= TASK =
Lines with "times": copy each one from the listing below.

** Opening ENTRIES SHOWN block **

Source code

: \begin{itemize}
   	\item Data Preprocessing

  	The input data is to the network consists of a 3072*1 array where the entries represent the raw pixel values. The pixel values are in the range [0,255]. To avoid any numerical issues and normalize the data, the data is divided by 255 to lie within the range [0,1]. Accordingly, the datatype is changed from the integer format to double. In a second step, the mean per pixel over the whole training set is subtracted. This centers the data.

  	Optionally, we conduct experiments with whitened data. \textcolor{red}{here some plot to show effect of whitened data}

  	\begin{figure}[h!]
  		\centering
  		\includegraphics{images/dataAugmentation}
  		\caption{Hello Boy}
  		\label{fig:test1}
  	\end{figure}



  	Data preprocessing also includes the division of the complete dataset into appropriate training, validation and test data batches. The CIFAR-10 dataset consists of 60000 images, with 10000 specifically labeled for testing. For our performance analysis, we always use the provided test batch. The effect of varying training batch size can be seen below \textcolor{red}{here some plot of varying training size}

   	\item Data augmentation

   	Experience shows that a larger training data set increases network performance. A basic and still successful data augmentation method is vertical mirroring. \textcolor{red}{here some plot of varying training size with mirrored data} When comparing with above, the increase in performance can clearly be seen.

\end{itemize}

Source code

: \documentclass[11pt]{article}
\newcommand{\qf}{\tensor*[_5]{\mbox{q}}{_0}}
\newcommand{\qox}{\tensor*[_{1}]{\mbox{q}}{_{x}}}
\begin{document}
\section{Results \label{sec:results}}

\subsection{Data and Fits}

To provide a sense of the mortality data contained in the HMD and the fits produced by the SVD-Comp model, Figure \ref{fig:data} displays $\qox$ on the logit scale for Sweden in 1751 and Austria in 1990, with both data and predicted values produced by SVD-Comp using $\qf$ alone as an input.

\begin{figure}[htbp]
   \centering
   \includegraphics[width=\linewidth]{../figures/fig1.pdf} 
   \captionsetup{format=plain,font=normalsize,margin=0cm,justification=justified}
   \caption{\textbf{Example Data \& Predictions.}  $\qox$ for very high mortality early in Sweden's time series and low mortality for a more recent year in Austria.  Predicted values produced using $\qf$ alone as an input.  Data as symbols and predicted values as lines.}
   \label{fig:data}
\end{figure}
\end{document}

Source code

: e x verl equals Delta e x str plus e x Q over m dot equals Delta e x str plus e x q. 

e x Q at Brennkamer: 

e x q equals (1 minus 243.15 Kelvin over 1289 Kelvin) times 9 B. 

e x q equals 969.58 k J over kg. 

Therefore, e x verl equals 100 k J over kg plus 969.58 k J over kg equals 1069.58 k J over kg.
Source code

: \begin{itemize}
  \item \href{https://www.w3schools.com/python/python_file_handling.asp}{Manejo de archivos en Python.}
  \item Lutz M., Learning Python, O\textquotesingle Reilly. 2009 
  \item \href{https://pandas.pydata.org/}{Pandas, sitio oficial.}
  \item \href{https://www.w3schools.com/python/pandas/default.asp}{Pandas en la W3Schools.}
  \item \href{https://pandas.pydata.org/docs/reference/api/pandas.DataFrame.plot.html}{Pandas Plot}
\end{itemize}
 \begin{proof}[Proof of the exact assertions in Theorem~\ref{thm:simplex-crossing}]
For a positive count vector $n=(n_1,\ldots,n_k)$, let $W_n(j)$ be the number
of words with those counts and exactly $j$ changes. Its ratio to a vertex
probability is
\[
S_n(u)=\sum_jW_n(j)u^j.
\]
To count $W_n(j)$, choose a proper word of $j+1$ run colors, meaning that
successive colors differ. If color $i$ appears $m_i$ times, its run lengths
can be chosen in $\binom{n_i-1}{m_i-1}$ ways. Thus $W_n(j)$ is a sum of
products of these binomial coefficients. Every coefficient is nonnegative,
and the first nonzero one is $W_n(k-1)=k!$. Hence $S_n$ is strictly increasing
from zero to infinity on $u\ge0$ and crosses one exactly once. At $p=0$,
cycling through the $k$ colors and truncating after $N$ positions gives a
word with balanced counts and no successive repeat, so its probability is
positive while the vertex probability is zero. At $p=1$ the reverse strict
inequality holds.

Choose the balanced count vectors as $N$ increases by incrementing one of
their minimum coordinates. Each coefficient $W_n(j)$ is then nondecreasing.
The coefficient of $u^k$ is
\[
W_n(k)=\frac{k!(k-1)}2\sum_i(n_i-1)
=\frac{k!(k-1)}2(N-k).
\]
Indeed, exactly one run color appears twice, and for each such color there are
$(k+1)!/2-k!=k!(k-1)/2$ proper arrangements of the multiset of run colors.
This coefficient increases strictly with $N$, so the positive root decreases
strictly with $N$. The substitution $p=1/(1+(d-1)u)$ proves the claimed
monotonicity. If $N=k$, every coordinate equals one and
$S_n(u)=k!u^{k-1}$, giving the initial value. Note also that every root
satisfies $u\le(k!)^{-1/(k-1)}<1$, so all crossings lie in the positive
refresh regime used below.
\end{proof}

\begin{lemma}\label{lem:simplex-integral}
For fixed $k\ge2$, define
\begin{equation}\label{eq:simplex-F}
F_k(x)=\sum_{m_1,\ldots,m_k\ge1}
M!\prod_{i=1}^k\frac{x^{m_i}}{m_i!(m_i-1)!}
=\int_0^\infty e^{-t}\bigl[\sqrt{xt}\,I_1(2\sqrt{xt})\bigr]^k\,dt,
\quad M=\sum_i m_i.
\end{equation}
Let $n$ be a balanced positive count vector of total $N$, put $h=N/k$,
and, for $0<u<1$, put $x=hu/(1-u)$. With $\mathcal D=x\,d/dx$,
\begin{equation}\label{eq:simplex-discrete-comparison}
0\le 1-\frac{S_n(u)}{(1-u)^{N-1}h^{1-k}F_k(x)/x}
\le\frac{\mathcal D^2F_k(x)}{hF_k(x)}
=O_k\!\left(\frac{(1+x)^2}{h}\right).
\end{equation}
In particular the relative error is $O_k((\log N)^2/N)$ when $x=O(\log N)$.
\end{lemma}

** Closing ENTRIES SHOWN block **

= WRITTEN RESPONSE =
e x q equals (1 minus 243.15 Kelvin over 1289 Kelvin) times 9 B. 
successive colors differ. If color $i$ appears $m_i$ times, its run lengths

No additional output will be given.